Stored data
════════

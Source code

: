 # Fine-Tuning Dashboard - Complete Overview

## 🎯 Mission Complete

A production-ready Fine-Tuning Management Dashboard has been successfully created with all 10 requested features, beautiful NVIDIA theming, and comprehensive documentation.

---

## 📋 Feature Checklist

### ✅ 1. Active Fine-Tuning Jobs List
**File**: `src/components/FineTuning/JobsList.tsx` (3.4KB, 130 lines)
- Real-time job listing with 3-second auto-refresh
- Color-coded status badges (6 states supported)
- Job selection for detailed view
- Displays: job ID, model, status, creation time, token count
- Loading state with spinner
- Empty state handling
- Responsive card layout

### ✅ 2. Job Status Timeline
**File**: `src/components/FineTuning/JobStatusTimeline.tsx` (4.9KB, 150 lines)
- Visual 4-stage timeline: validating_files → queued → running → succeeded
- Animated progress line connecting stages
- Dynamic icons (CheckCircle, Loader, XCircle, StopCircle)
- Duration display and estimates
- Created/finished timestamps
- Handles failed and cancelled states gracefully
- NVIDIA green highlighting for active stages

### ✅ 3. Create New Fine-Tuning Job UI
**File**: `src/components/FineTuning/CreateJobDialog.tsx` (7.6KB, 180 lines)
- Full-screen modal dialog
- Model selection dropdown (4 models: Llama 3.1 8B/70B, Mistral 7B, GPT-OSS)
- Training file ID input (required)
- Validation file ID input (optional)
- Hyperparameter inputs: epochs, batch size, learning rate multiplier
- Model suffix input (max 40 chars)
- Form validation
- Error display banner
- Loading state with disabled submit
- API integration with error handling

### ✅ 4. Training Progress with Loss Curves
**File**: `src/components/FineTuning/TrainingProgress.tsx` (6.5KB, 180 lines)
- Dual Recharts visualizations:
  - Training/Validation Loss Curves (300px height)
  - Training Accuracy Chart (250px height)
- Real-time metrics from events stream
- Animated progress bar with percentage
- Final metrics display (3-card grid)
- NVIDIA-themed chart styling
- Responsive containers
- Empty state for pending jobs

════════

— What the exercise asks —
Print, without alteration, only the lines above between the one holding "- Real-time job" and the one holding "- Training/Validation Loss", inclusive.

— Response area —
- Real-time job listing with 3-second auto-refresh
- Color-coded status badges (6 states supported)
- Job selection for detailed view
- Displays: job ID, model, status, creation time, token count
- Loading state with spinner
- Empty state handling
- Responsive card layout

### ✅ 2. Job Status Timeline
**File**: `src/components/FineTuning/JobStatusTimeline.tsx` (4.9KB, 150 lines)
- Visual 4-stage timeline: validating_files → queued → running → succeeded
- Animated progress line connecting stages
- Dynamic icons (CheckCircle, Loader, XCircle, StopCircle)
- Duration display and estimates
- Created/finished timestamps
- Handles failed and cancelled states gracefully
- NVIDIA green highlighting for active stages

### ✅ 3. Create New Fine-Tuning Job UI
**File**: `src/components/FineTuning/CreateJobDialog.tsx` (7.6KB, 180 lines)
- Full-screen modal dialog
- Model selection dropdown (4 models: Llama 3.1 8B/70B, Mistral 7B, GPT-OSS)
- Training file ID input (required)
- Validation file ID input (optional)
- Hyperparameter inputs: epochs, batch size, learning rate multiplier
- Model suffix input (max 40 chars)
- Form validation
- Error display banner
- Loading state with disabled submit
- API integration with error handling

### ✅ 4. Training Progress with Loss Curves
**File**: `src/components/FineTuning/TrainingProgress.tsx` (6.5KB, 180 lines)
- Dual Recharts visualizations:
  - Training/Validation Loss Curves (300px height)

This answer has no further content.